Pentagon’s official account retweets call for Trump resignation, calls it an error
By COREY DICKSTEIN | STARS AND STRIPES Published: November 16, 2017
WASHINGTON — The Defense Department’s official Twitter account retweeted a call for President Donald Trump to resign Thursday afternoon, a misfire the Pentagon blamed on an errant authorized user.
The tweet’s content “would not be endorsed by the Department of Defense,” said Army Col. Rob Manning, a Pentagon spokesman. He added that it was almost immediately deleted once the account’s operator realized the error.
The tweet in question, authored by a user with the handle @ProudResister, called on Trump and high-profile male officials accused in recent days of past sexual misconduct to step down. The user’s profile describes the author as a “Proud Member of #TheResistance” and links to a website that sells T-shirts that include lewd remarks about the president. #TheResistance is a reference to an anti-Trump administration movement.
The tweet, which had been retweeted more than 1,000 time by Thursday afternoon, read: “The solution is simple ... Roy Moore: Step down from the race. Al Franken: Resign from Congress. Donald Trump: Resign from the presidency. GOP: Stop making sexual assault a partisan issue. It’s a crime as is your hypocrisy.”
The error comes one day after another top U.S. military command’s official Twitter account linked to a local television news report that contained errant information about the military’s nuclear capabilities.

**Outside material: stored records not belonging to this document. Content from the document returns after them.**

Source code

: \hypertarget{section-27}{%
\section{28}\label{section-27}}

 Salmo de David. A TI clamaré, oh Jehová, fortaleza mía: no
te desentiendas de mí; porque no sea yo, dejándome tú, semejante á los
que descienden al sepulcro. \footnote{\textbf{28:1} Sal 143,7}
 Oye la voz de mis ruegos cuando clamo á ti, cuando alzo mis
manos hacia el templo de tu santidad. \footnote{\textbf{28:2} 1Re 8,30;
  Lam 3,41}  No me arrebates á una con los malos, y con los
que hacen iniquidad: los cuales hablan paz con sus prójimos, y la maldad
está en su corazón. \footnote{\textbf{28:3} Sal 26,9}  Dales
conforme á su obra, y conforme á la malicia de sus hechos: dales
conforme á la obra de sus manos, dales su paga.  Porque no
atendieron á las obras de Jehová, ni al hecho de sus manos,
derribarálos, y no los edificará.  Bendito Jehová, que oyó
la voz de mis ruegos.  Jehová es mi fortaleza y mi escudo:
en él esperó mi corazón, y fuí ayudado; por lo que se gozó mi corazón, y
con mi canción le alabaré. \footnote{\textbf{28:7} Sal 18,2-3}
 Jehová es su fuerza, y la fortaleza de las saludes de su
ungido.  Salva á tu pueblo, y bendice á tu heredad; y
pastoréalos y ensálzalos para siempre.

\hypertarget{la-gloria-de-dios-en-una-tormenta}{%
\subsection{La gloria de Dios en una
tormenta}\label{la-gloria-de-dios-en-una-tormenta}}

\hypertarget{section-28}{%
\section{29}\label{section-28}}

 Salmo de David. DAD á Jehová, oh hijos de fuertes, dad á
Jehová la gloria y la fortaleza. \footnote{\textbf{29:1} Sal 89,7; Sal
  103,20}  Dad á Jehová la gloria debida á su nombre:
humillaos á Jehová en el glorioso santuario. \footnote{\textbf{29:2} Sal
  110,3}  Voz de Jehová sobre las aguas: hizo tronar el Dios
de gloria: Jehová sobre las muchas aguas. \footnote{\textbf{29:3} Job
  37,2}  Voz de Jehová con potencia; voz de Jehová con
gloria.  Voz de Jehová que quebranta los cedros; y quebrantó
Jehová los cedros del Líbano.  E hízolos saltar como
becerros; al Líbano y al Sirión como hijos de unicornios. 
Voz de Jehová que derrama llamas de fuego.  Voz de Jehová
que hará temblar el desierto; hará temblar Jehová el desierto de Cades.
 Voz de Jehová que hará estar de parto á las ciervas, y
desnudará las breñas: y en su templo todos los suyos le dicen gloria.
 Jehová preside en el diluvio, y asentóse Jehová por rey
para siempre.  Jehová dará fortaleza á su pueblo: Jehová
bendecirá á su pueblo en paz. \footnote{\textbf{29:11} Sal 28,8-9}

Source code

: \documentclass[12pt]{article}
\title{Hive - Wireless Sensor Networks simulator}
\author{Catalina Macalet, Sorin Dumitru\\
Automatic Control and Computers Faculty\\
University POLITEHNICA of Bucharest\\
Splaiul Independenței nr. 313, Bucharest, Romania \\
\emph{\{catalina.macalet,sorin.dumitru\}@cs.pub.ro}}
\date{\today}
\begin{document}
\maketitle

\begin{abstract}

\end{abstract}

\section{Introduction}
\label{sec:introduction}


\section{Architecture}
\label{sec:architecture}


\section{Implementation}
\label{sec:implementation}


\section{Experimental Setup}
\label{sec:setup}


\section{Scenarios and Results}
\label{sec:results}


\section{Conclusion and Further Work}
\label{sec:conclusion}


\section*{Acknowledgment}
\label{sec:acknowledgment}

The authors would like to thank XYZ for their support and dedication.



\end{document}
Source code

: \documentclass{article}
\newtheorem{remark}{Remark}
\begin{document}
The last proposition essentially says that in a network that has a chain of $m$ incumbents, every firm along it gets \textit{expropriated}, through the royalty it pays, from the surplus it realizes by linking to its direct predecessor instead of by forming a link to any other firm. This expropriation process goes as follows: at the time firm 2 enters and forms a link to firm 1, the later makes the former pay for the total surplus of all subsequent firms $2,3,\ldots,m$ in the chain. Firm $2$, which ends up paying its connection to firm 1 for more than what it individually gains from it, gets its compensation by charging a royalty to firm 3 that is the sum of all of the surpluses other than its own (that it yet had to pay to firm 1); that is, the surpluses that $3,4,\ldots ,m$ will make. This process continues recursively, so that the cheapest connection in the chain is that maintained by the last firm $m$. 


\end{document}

U.S. Strategic Command on Wednesday tweeted a link to the story about the Ohio-class ballistic missile submarine USS Kentucky, which inaccurately reported that nuclear weapons could be fired from “secret silos” and that Air Force B-1 bombers “can drop [nuclear weapons] from the air.”
The location of the United States’ missile silos are unclassified and publicly available. B-1 Lancers are conventional bombers, meaning they are incapable of carrying nuclear weapons.
Despite numerous responses pointing out the story’s errors, STRATCOM declined to delete its tweet. In a response to Twitter users’ questions, the command in charge of the U.S. nuclear capabilities wrote that the story provided “good insight into life” aboard the Kentucky. The tweet added that STRATCOM had asked the news station to correct its error. As of Thursday afternoon, the story had not been corrected.